(YOUR TASK):
In the records below, find the line holding "- Spring Security" and the line holding "와인과 관련된 질문답변, 정보공유등을". Set down both, with every line between them, exactly.

Plain-text document sources

============================================================

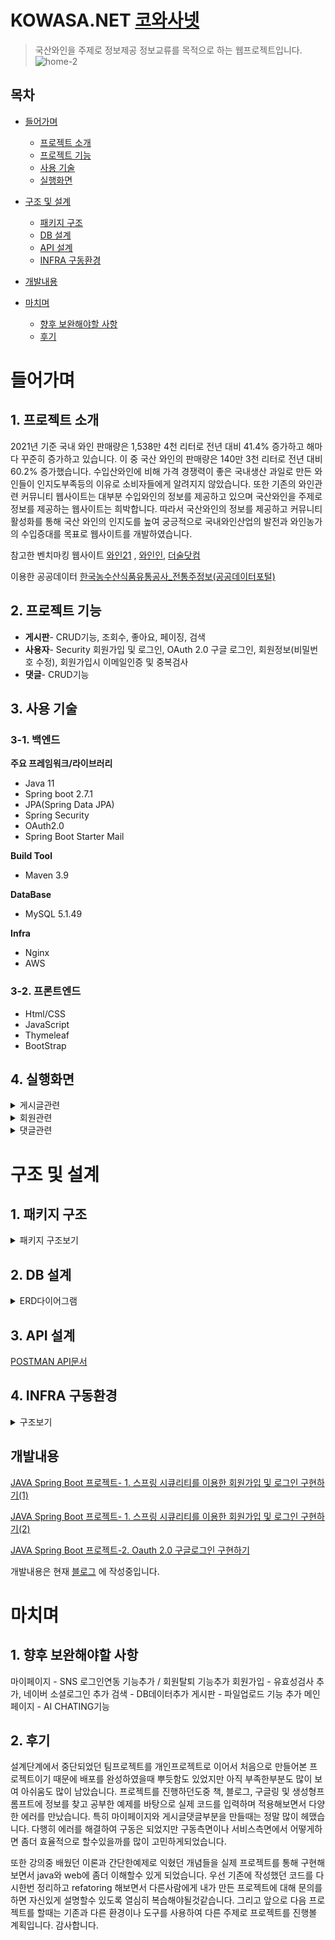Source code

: # KOWASA.NET  [코와사넷](https://www.kowasa.net)
 > 국산와인을 주제로 정보제공 정보교류를 목적으로 하는 웹프로젝트입니다.
![home-2](https://github.com/KYJIN1024/WineProject/assets/111983474/10279b2e-8396-4750-84ad-f2fa84655cd5)

## 목차
- [들어가며](#들어가며)
  * [프로젝트 소개](#1-프로젝트-소개)
  - [프로젝트 기능](#2-프로젝트-기능)
  - [사용 기술](#3-사용-기술)
  - [실행화면](#4-실행화면)

- [구조 및 설계](#구조-및-설계)
  - [패키지 구조](#1-패키지-구조)
  - [DB 설계](#2-db-설계)
  - [API 설계](#3-api-설계)
  - [INFRA 구동환경](#4-infra-구동환경)
- [개발내용](#개발내용)
- [마치며](#마치며)
  - [향후 보완해야할 사항](#1-향후-보완해야할-사항)
  - [후기](#2-후기)
 
# 들어가며

## 1. 프로젝트 소개

2021년 기준 국내 와인 판매량은 1,538만 4천 리터로 전년 대비 41.4% 증가하고 해마다 꾸준히 증가하고 있습니다. 이 중 국산 와인의 판매량은 140만 3천 리터로 전년 대비 60.2% 증가했습니다. 수입산와인에 비해 가격 경쟁력이 좋은 국내생산 과일로 만든 와인들이 인지도부족등의 이유로 소비자들에게 알려지지 않았습니다. 또한 기존의 와인관련 커뮤니티 웹사이트는 대부분 수입와인의 정보를 제공하고 있으며 국산와인을 주제로 정보를 제공하는 웹사이트는 희박합니다. 따라서 국산와인의 정보를 제공하고 커뮤니티 활성화를 통해 국산 와인의 인지도를 높여 궁긍적으로 국내와인산업의 발전과 와인농가의 수입증대를 목표로 웹사이트를 개발하였습니다.

참고한 벤치마킹 웹사이트  [와인21](https://www.wine21.com/) , [와인인](https://winein.co.kr/), [더술닷컴](https://thesool.com/)

이용한 공공데이터  [한국농수산식품유통공사_전통주정보(공공데이터포털)](https://www.data.go.kr/data/15048755/fileData.do)


## 2. 프로젝트 기능
  - **게시판**- CRUD기능, 조회수, 좋아요, 페이징, 검색
  - **사용자**- Security 회원가입 및 로그인, OAuth 2.0 구글 로그인, 회원정보(비밀번호 수정), 회원가입시 이메일인증 및 중복검사
  - **댓글**- CRUD기능

## 3. 사용 기술

### 3-1. 백엔드

**주요 프레임워크/라이브러리**
  - Java 11
  - Spring boot 2.7.1
  - JPA(Spring Data JPA)
  - Spring Security
  - OAuth2.0
  - Spring Boot Starter Mail

**Build Tool**
  - Maven 3.9

**DataBase**
  - MySQL 5.1.49

**Infra**
 - Nginx
 - AWS

### 3-2. 프론트엔드
 - Html/CSS
 - JavaScript
 - Thymeleaf
 - BootStrap 
    
## 4. 실행화면
<details>
    <summary>게시글관련</summary>
 
   1. 메인페이지
   ![home-1](https://github.com/KYJIN1024/WineProject/assets/111983474/3e1aa9ae-a2b4-403a-acdd-e4210f834324)
   로그인 및 커뮤니티 및 와인정보 페이지에 대한 소개 및 버튼을 통해 해당페이지로 redirect 할 수 있습니다.
    
   2. 와인검색페이지
   ![search](https://github.com/KYJIN1024/WineProject/assets/111983474/10e46d0f-270a-4218-8918-2ec87c0ad76c)
   통합검색 및 상세검색(원료별, 지역별, 용량별, 도수별)로 와인을 검색할수 있습니다. 

   3. 커뮤니티
       <details> 
          <summary> 커뮤니티- 자유, 행사게시판 </summary>
 
         - 게시글 목록 
           ![freeboard1](https://github.com/KYJIN1024/WineProject/assets/111983474/476f4489-7002-416d-bc28-17c8bd9d0c33)
           와인과 관련된 질문답변, 정보공유등을 게시물 작성 및 댓글을 작성 할수 있습니다.  목록을 pageing하고 게시글 및 인기게시글을 조회할수 있습니다.

           ![list1](https://github.com/KYJIN1024/WineProject/assets/111983474/b79e2caf-9b24-423a-ba03-edb68cc7cdbe)
           와인관련 전시회, 시음회, 기업행사 등 행사정보 게시물을 조회할수 있습니다
           
         - 게시글 등록
           ![write](https://github.com/KYJIN1024/WineProject/assets/111983474/a1dea6b7-2aab-41e2-9b3d-8e3e4b43eb9d)

           로그인 한 사용자만 새로운 글을 작성할 수 있고, 작성 후 목록 화면으로 redirect합니다.
           
         - 게시글 상세보기
           ![view](https://github.com/KYJIN1024/WineProject/assets/111983474/bf1c9bdb-0770-4915-9814-4fee35afb0d2)
           ![eventboard2](https://github.com/KYJIN1024/WineProject/assets/111983474/77f4e6f6-c189-4a9c-a9e9-d1a9e4067560)

           본인이 작성한글만 수정 및 삭제가 가능합니다.
           
         - 게시글 수정
           ![modify](https://github.com/KYJIN1024/WineProject/assets/111983474/92562b17-cfaf-4a54-9a2b-6656f533feeb)
   
         - 게시글 삭제
           ![2023-12-18 12 21 05](https://github.com/KYJIN1024/WineProject/assets/111983474/54c5ecba-bddb-4a36-86cd-08dcb34dbabc)

           Confirm으로 삭제할지 확인하고, 삭제 후 전체 목록 리스트 화면으로 redirect 합니다.

   
       
  4. 와인 파트너스
       <details> 
          <summary> 생산자,와인샵&레스토랑,구인 게시판 </summary>
        
      - 게시글 목록 
        ![list2](https://github.com/KYJIN1024/WineProject/assets/111983474/564f43c3-3b1f-4725-b953-488a9a83fceb)

        생산자게시판- 와인생산자(와이너리)에 관한 정보를 조회할수 있습니다.
        
        와인샵&레스토랑게시판- 와인샵및 와인레스토랑에 대해 검색할수 있습니다.
        
        와인구인게시판- 와인과 관련된 구인정보를 조회할수 있습니다.
        
        
        목록을 pageing하고 로그인한 상태에서 게시글에 좋아요 버튼을 누를수 있습니다. 게시글 및 인기게시글을 조회할수 있습니다.

      - 게시글 등록
        ![write2](https://github.com/KYJIN1024/WineProject/assets/111983474/8bc99d36-008d-43eb-8cf2-2d86d805aaa0)

       로그인 한 사용자만 새로운 글을 작성할 수 있고, 작성 후 목록 화면으로 redirect합니다.
     
      - 게시글 상세보기
        ![view2](https://github.com/KYJIN1024/WineProject/assets/111983474/b25f87c1-220e-4817-ab15-89801bdb3030)

     글을 등록한 게시자만 수정과 삭제가 가능하며 사용자는 수정과 삭제가 불가능합니다.
        
      - 게시글 수정
        ![modify2](https://github.com/KYJIN1024/WineProject/assets/111983474/efa62444-c349-41c6-9d25-820b0df5bb06)

      - 게시글 삭제
        ![2023-12-18 16 29 07](https://github.com/KYJIN1024/WineProject/assets/111983474/a1c8c5ed-60fe-4e59-94f0-285fa7d1dfcc)

      Confirm으로 삭제할지 확인하고, 삭제 후 전체 목록 리스트 화면으로 redirect 합니다.


      </details>  
   
   </details>
   
   <details>
    <summary>회원관련</summary>
    
   1.회원가입 화면
   ![register](https://github.com/KYJIN1024/WineProject/assets/111983474/1505f9b1-b860-4f6d-b55b-207e709d5723)
   
   회원가입시 아이디중복확인 및 이메일 인증을 진행하며 완료시 회원정보를 저장하고 로그인 화면으로 이동합니다.
   
   
   2.로그인 화면
   ![login1](https://github.com/KYJIN1024/WineProject/assets/111983474/d88b428b-97bd-4b6f-a4f9-ebf5c346bc5e)

   2-1. OAuth 2.0 소셜 로그인 화면
   ![google login](https://github.com/KYJIN1024/WineProject/assets/111983474/694642b8-7525-4296-9293-88d3a51e75b2)
  구글로그인이 가능합니다.

   3.마이페이지 화면
   ![mypage1](https://github.com/KYJIN1024/WineProject/assets/111983474/ba3e8469-db4d-4f69-bf41-d313b3a268a6)

 비밀번호를  변경할수 있고, 자유게시판에서 작성한 게시글및 댓글을 출력하고 링크클릭시 해당게시물로 이동합니다.  좋아요표시를 누른 와인파트너스 게시물을 출력하고 클릭시 해당게시물로 이동합니다.

   ![password change](https://github.com/KYJIN1024/WineProject/assets/111983474/867cdd6c-5749-475e-b0b2-3702568c83dc)
   
   ![writedpost](https://github.com/KYJIN1024/WineProject/assets/111983474/c4e9a5aa-5b4b-4848-b535-d2449e55ad76)
   
   ![liked](https://github.com/KYJIN1024/WineProject/assets/111983474/4fb82ca2-54a7-425f-8b40-0568e6ff1f43)

   </details>

   <details> 
     <summary>댓글관련</summary>

   1.댓글작성
   ![reply](https://github.com/KYJIN1024/WineProject/assets/111983474/fb52f55b-cae0-4e44-8536-c13ad32c0c2e)

   ![reply2](https://github.com/KYJIN1024/WineProject/assets/111983474/2432e957-3e79-4a4d-b756-15f57876c70c)

댓글은 로그인한 사용자만 작성할수 있으며, 댓글작성시 현재페이지를 reload합니다.

   2.댓글수정
   ![reply3](https://github.com/KYJIN1024/WineProject/assets/111983474/ec42f2d3-2c80-4847-bd8b-1727b653a098)

글작성자이외에는 댓글을 수정하거나 삭제할수 없습니다.

   3.댓글삭제
   ![reply4](https://github.com/KYJIN1024/WineProject/assets/111983474/a9e4bde6-b41c-4f94-b6e9-cc21a1f38045)
   </details> 

# 구조 및 설계

## 1. 패키지 구조
   <details> 
      <summary>패키지 구조보기</summary>
 
  ![2023-12-18 11 52 04](https://github.com/KYJIN1024/WineProject/assets/111983474/c231f796-53a6-4f0f-8030-c6930357270c)


   
   </details>
 
## 2. DB 설계
   <details> 
        <summary>ERD다이어그램</summary>

   ![WineProject2](https://github.com/KYJIN1024/WineProject/assets/111983474/5835efb5-4e11-4b64-999a-fe6bc96cb52c)
     </details>
    
## 3. API 설계

[POSTMAN API문서](https://documenter.getpostman.com/view/31219336/2s9YXpUxpo)

## 4. INFRA 구동환경
<details> 
      <summary>구조보기</summary>   
      
 ![2023-12-15 14 13 23](https://github.com/KYJIN1024/WineProject/assets/111983474/70b1d7d8-5892-48b0-b617-065948e789b8)

 로컬에서 개발한 Java Spring Boot 웹 프로젝트를 GitHub에 업로드하고, Putty로 EC2 인스턴스에 접속하여 설정 및 Amazon RDS의 DB를 연결하여 구동, Route53, Nginx를 사용하여 도메인주소로 연결하는 구조입니다.
</details>

## 개발내용
[JAVA Spring Boot 프로젝트- 1. 스프링 시큐리티를 이용한 회원가입 및 로그인 구현하기(1)](https://every-coding.tistory.com/16)

[JAVA Spring Boot 프로젝트- 1. 스프링 시큐리티를 이용한 회원가입 및 로그인 구현하기(2)](https://every-coding.tistory.com/17)

[JAVA Spring Boot 프로젝트-2. Oauth 2.0 구글로그인 구현하기](https://every-coding.tistory.com/18)

개발내용은 현재 [블로그](https://every-coding.tistory.com/) 에 작성중입니다.



# 마치며

## 1. 향후 보완해야할 사항

마이페이지 - SNS 로그인연동 기능추가 / 회원탈퇴 기능추가
회원가입 - 유효성검사 추가, 네이버 소셜로그인 추가
검색 - DB데이터추가
게시판 - 파일업로드 기능 추가
메인페이지 - AI CHATING기능

## 2. 후기

설계단계에서 중단되었던 팀프로젝트를 개인프로젝트로 이어서 처음으로 만들어본 프로젝트이기 때문에
배포를 완성하였을때 뿌듯함도 있었지만 아직 부족한부분도 많이 보여 아쉬움도 많이 남았습니다.
프로젝트를 진행하던도중 책, 블로그, 구글링 및 생성형프롬프트에 정보를 찾고 공부한 예제를 바탕으로 실제
코드를 입력하며 적용해보면서 다양한 에러를 만났습니다. 특히 마이페이지와 게시글댓글부분을 만들때는 정말 많이 헤맸습니다. 
다행히 에러를 해결하여 구동은 되었지만 구동측면이나 서비스측면에서 어떻게하면 좀더 효율적으로 할수있을까를 많이 고민하게되었습니다.

또한 강의중 배웠던 이론과 간단한예제로 익혔던 개념들을 실제 프로젝트를 통해 구현해보면서 java와 web에 좀더 이해할수 있게 되었습니다.
우선 기존에 작성했던 코드를 다시한번 정리하고 refatoring 해보면서 다른사람에게 내가 만든 프로젝트에 대해 문의를 하면 자신있게 설명할수 있도록 열심히 복습해야될것같습니다.
그리고 앞으로 다음 프로젝트를 할때는 기존과 다른 환경이나 도구를 사용하여 다른 주제로 프로젝트를 진행볼 계획입니다.
감사합니다.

============================================================

(EXERCISE RESULT):
  - Spring Security
  - OAuth2.0
  - Spring Boot Starter Mail

**Build Tool**
  - Maven 3.9

**DataBase**
  - MySQL 5.1.49

**Infra**
 - Nginx
 - AWS

### 3-2. 프론트엔드
 - Html/CSS
 - JavaScript
 - Thymeleaf
 - BootStrap 
    
## 4. 실행화면
<details>
    <summary>게시글관련</summary>
 
   1. 메인페이지
   ![home-1](https://github.com/KYJIN1024/WineProject/assets/111983474/3e1aa9ae-a2b4-403a-acdd-e4210f834324)
   로그인 및 커뮤니티 및 와인정보 페이지에 대한 소개 및 버튼을 통해 해당페이지로 redirect 할 수 있습니다.
    
   2. 와인검색페이지
   ![search](https://github.com/KYJIN1024/WineProject/assets/111983474/10e46d0f-270a-4218-8918-2ec87c0ad76c)
   통합검색 및 상세검색(원료별, 지역별, 용량별, 도수별)로 와인을 검색할수 있습니다. 

   3. 커뮤니티
       <details> 
          <summary> 커뮤니티- 자유, 행사게시판 </summary>
 
         - 게시글 목록 
           ![freeboard1](https://github.com/KYJIN1024/WineProject/assets/111983474/476f4489-7002-416d-bc28-17c8bd9d0c33)
           와인과 관련된 질문답변, 정보공유등을 게시물 작성 및 댓글을 작성 할수 있습니다.  목록을 pageing하고 게시글 및 인기게시글을 조회할수 있습니다.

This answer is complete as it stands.